## Exercise
Below are records to write out again, exactly as they read.

Records from a collection
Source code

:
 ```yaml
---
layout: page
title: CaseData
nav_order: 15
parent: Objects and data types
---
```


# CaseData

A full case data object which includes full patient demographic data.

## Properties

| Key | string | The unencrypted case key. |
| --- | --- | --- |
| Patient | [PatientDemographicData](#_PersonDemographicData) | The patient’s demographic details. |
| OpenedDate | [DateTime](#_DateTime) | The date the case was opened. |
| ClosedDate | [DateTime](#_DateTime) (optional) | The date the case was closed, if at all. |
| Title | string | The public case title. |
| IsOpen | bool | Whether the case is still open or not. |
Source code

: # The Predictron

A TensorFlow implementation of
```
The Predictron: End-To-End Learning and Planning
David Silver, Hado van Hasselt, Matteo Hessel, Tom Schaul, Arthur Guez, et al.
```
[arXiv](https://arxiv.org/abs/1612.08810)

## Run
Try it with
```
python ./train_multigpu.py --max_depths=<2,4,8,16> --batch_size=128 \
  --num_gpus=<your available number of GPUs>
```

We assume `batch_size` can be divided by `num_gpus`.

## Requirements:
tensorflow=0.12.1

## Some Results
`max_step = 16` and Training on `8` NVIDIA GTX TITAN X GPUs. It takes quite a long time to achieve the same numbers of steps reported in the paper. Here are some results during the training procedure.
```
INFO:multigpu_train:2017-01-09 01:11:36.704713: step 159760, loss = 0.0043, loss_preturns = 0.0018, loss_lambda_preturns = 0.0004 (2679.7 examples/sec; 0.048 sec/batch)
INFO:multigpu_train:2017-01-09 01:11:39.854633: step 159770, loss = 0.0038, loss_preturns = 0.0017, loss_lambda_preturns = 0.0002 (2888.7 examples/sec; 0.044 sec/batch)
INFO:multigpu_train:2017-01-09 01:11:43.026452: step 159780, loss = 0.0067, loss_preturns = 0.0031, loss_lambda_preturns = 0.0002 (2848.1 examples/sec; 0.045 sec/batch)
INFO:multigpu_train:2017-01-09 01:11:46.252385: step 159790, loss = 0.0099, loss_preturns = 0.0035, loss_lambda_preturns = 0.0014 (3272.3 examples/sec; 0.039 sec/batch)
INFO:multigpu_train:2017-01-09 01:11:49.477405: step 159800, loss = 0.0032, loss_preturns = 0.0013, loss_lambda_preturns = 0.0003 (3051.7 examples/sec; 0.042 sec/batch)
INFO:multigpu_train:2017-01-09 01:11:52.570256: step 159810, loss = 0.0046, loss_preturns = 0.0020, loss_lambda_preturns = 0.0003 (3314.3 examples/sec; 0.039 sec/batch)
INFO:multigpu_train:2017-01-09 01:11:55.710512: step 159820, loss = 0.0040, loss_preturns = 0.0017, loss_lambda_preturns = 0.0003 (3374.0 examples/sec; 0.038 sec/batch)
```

## Answer space
Source code

:
 ```yaml
---
layout: page
title: CaseData
nav_order: 15
parent: Objects and data types
---
```


# CaseData

A full case data object which includes full patient demographic data.

## Properties

| Key | string | The unencrypted case key. |
| --- | --- | --- |
| Patient | [PatientDemographicData](#_PersonDemographicData) | The patient’s demographic details. |
| OpenedDate | [DateTime](#_DateTime) | The date the case was opened. |
| ClosedDate | [DateTime](#_DateTime) (optional) | The date the case was closed, if at all. |
| Title | string | The public case title. |
| IsOpen | bool | Whether the case is still open or not. |
Source code

: # The Predictron

A TensorFlow implementation of
```
The Predictron: End-To-End Learning and Planning
David Silver, Hado van Hasselt, Matteo Hessel, Tom Schaul, Arthur Guez, et al.
```
[arXiv](https://arxiv.org/abs/1612.08810)

## Run
Try it with
```
python ./train_multigpu.py --max_depths=<2,4,8,16> --batch_size=128 \
  --num_gpus=<your available number of GPUs>
```

We assume `batch_size` can be divided by `num_gpus`.

## Requirements:
tensorflow=0.12.1

## Some Results
`max_step = 16` and Training on `8` NVIDIA GTX TITAN X GPUs. It takes quite a long time to achieve the same numbers of steps reported in the paper. Here are some results during the training procedure.
```
INFO:multigpu_train:2017-01-09 01:11:36.704713: step 159760, loss = 0.0043, loss_preturns = 0.0018, loss_lambda_preturns = 0.0004 (2679.7 examples/sec; 0.048 sec/batch)
INFO:multigpu_train:2017-01-09 01:11:39.854633: step 159770, loss = 0.0038, loss_preturns = 0.0017, loss_lambda_preturns = 0.0002 (2888.7 examples/sec; 0.044 sec/batch)
INFO:multigpu_train:2017-01-09 01:11:43.026452: step 159780, loss = 0.0067, loss_preturns = 0.0031, loss_lambda_preturns = 0.0002 (2848.1 examples/sec; 0.045 sec/batch)
INFO:multigpu_train:2017-01-09 01:11:46.252385: step 159790, loss = 0.0099, loss_preturns = 0.0035, loss_lambda_preturns = 0.0014 (3272.3 examples/sec; 0.039 sec/batch)
INFO:multigpu_train:2017-01-09 01:11:49.477405: step 159800, loss = 0.0032, loss_preturns = 0.0013, loss_lambda_preturns = 0.0003 (3051.7 examples/sec; 0.042 sec/batch)
INFO:multigpu_train:2017-01-09 01:11:52.570256: step 159810, loss = 0.0046, loss_preturns = 0.0020, loss_lambda_preturns = 0.0003 (3314.3 examples/sec; 0.039 sec/batch)
INFO:multigpu_train:2017-01-09 01:11:55.710512: step 159820, loss = 0.0040, loss_preturns = 0.0017, loss_lambda_preturns = 0.0003 (3374.0 examples/sec; 0.038 sec/batch)
```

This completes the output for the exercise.